I have a personal Blazor WASM project (here) that I want to add a simple database to, for storing user-created expressions. I’m currently looking at doing this by creating a REST API with Azure functions and some sort of database (probably also on Azure), but I’m writing this post in case anyone has better recommendations of how I should go about this, or any other tips. I’ve used C# for quite a while, but I have very little experience with databases, APIs, etc.


My main purpose for this is to get practice, but I also want something cheap that I can leave up for at least a few years without significant costs (assuming only a small number of users).
My main requirements are:
Low or zero fees, assuming that the number of users and database accesses is negligibly small.
The database needs to store trees of nodes (probably stored as JSON) that make up a regular expression, along with some simple metadata (Title, date, description, etc). I can serialize/deserialize the node trees on the frontend.
The application needs to be able to search over the submitted node trees based on their metadata, but the trees themselves are only accessed one at a time.
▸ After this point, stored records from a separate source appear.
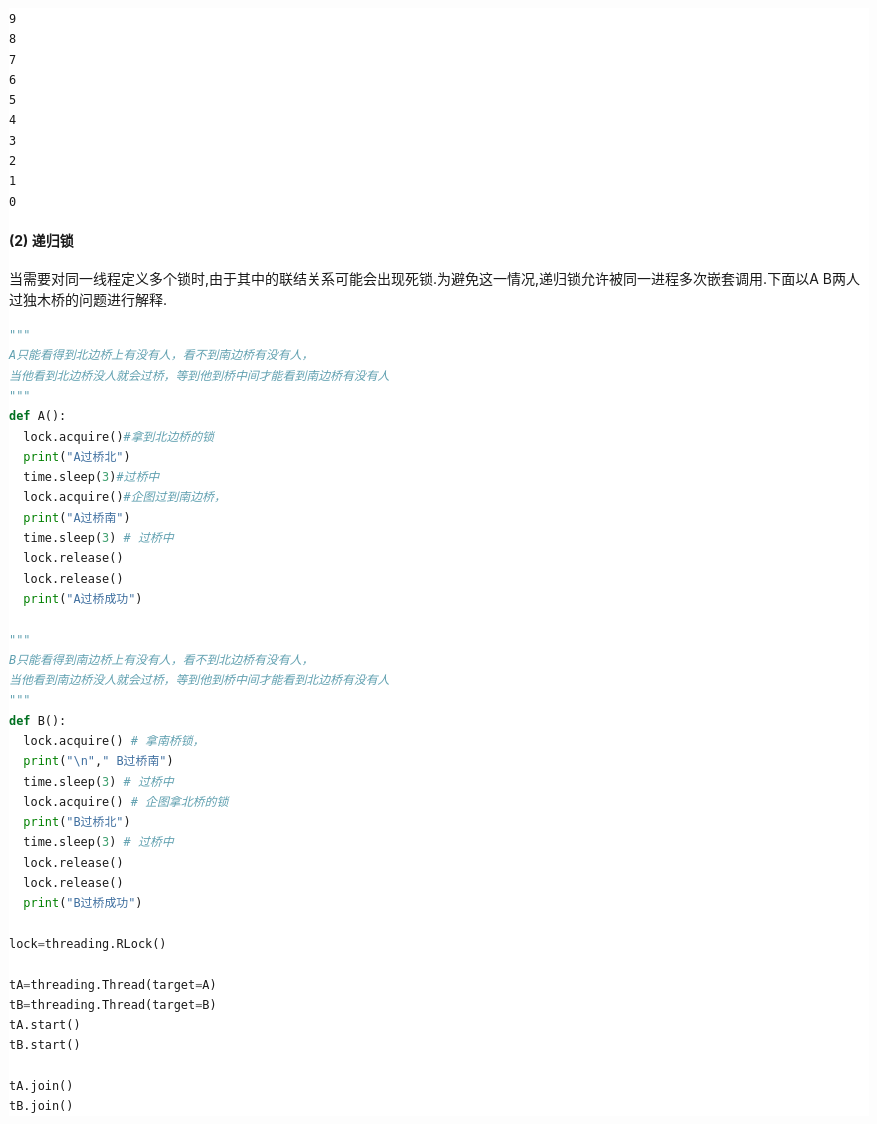     9
    8
    7
    6
    5
    4
    3
    2
    1
    0
    

#### (2) 递归锁

当需要对同一线程定义多个锁时,由于其中的联结关系可能会出现死锁.为避免这一情况,递归锁允许被同一进程多次嵌套调用.下面以A B两人过独木桥的问题进行解释.


```python
"""
A只能看得到北边桥上有没有人，看不到南边桥有没有人，
当他看到北边桥没人就会过桥，等到他到桥中间才能看到南边桥有没有人
"""
def A():
  lock.acquire()#拿到北边桥的锁
  print("A过桥北")
  time.sleep(3)#过桥中
  lock.acquire()#企图过到南边桥，
  print("A过桥南")
  time.sleep(3) # 过桥中
  lock.release()
  lock.release()
  print("A过桥成功")
 
"""
B只能看得到南边桥上有没有人，看不到北边桥有没有人，
当他看到南边桥没人就会过桥，等到他到桥中间才能看到北边桥有没有人
"""
def B():
  lock.acquire() # 拿南桥锁，
  print("\n"," B过桥南")
  time.sleep(3) # 过桥中
  lock.acquire() # 企图拿北桥的锁
  print("B过桥北")
  time.sleep(3) # 过桥中
  lock.release()
  lock.release()
  print("B过桥成功")
 
lock=threading.RLock()
 
tA=threading.Thread(target=A)
tB=threading.Thread(target=B)
tA.start()
tB.start()
 
tA.join()
tB.join()
```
I’d like to have the possibility to add user accounts/authorisation in the future, but will probably start out with just allowing anonymous uploads from all users.
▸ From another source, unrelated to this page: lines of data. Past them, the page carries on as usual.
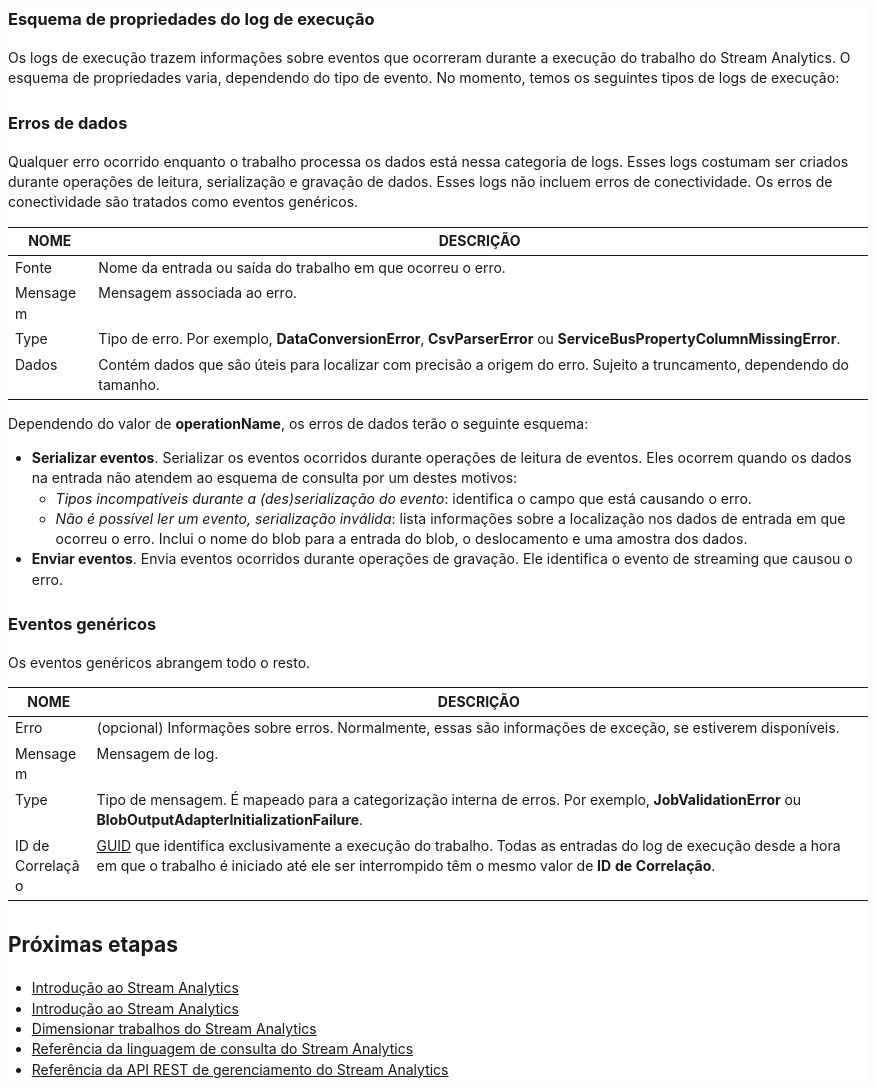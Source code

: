 ### <a name="execution-log-properties-schema"></a>Esquema de propriedades do log de execução

Os logs de execução trazem informações sobre eventos que ocorreram durante a execução do trabalho do Stream Analytics. O esquema de propriedades varia, dependendo do tipo de evento. No momento, temos os seguintes tipos de logs de execução:

### <a name="data-errors"></a>Erros de dados

Qualquer erro ocorrido enquanto o trabalho processa os dados está nessa categoria de logs. Esses logs costumam ser criados durante operações de leitura, serialização e gravação de dados. Esses logs não incluem erros de conectividade. Os erros de conectividade são tratados como eventos genéricos.

NOME | DESCRIÇÃO
------- | -------
Fonte | Nome da entrada ou saída do trabalho em que ocorreu o erro.
Mensagem | Mensagem associada ao erro.
Type | Tipo de erro. Por exemplo, **DataConversionError**, **CsvParserError** ou **ServiceBusPropertyColumnMissingError**.
Dados | Contém dados que são úteis para localizar com precisão a origem do erro. Sujeito a truncamento, dependendo do tamanho.

Dependendo do valor de **operationName**, os erros de dados terão o seguinte esquema:
* **Serializar eventos**. Serializar os eventos ocorridos durante operações de leitura de eventos. Eles ocorrem quando os dados na entrada não atendem ao esquema de consulta por um destes motivos:
    * *Tipos incompatíveis durante a (des)serialização do evento*: identifica o campo que está causando o erro.
    * *Não é possível ler um evento, serialização inválida*: lista informações sobre a localização nos dados de entrada em que ocorreu o erro. Inclui o nome do blob para a entrada do blob, o deslocamento e uma amostra dos dados.
* **Enviar eventos**. Envia eventos ocorridos durante operações de gravação. Ele identifica o evento de streaming que causou o erro.

### <a name="generic-events"></a>Eventos genéricos

Os eventos genéricos abrangem todo o resto.

NOME | DESCRIÇÃO
-------- | --------
Erro | (opcional) Informações sobre erros. Normalmente, essas são informações de exceção, se estiverem disponíveis.
Mensagem| Mensagem de log.
Type | Tipo de mensagem. É mapeado para a categorização interna de erros. Por exemplo, **JobValidationError** ou **BlobOutputAdapterInitializationFailure**.
ID de Correlação | [GUID](https://en.wikipedia.org/wiki/Universally_unique_identifier) que identifica exclusivamente a execução do trabalho. Todas as entradas do log de execução desde a hora em que o trabalho é iniciado até ele ser interrompido têm o mesmo valor de **ID de Correlação**.

## <a name="next-steps"></a>Próximas etapas

* [Introdução ao Stream Analytics](stream-analytics-introduction.md)
* [Introdução ao Stream Analytics](stream-analytics-real-time-fraud-detection.md)
* [Dimensionar trabalhos do Stream Analytics](stream-analytics-scale-jobs.md)
* [Referência da linguagem de consulta do Stream Analytics](https://msdn.microsoft.com/library/azure/dn834998.aspx)
* [Referência da API REST de gerenciamento do Stream Analytics](https://msdn.microsoft.com/library/azure/dn835031.aspx)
I’m not too worried about performance or cold starts (within reason), so long as it works and is cheap.
Given that this is primarily a practice/portfolio project, I’d like to mostly use technologies that are relevant in industry.
Is a serverless approach with Azure functions a good way to go about this, or should I use something else?
Well, as far as technologies used in the industry, you’d probably be safe going the common route of SQL and Entity Framework. This makes adding a user account system pretty easy since that’s supported out of the box. It’s easy to find documentation and help with that combination, and it’s quite popular, so a good place to start.
I don’t use Azure due to the associated costs. Last time I looked a few years ago I didn’t see a way to do much of anything useful for free for very long (it’s like they are trying to run a business over there or something), but you might want to try the NoSQL Cosmos DB offering, it looks like that is free, and probably more than enough for what you describe.
I prefer to develop locally then deploy using “Terrible” (Terraform+Ansible). Or when I want to get fancy, “Terribler” (Terraform+Ansible+Docker). Usually I just deploy to either a local VMWare VM, or to an AWS micro-tier VM instead of getting fancy with Docker or other cloud tools (none of my corporate partners in the last few years have wanted anything to do with them, so little incentive for me to stay up-to-date with their offerings).
Thanks for the response.
It looks like the AWS VMs have a free tier for a year, but then are charged hourly after that? I’d been hoping to have it running for at least a few years (ideally indefinitely) with very little traffic, so I thought something serverless might make it easier to avoid the recurring costs. I don’t know my compute requirements accurately enough to make a good estimate, but it looks like the cheapest VM options would still end up at about $50-$100 USD/year after the first year?


As far as I can tell, I should be able to use SQL+EF with Azure functions (or AWS Lambda if that’s cheaper), but do you know of any issues I might run into going serverless instead of just using a VM?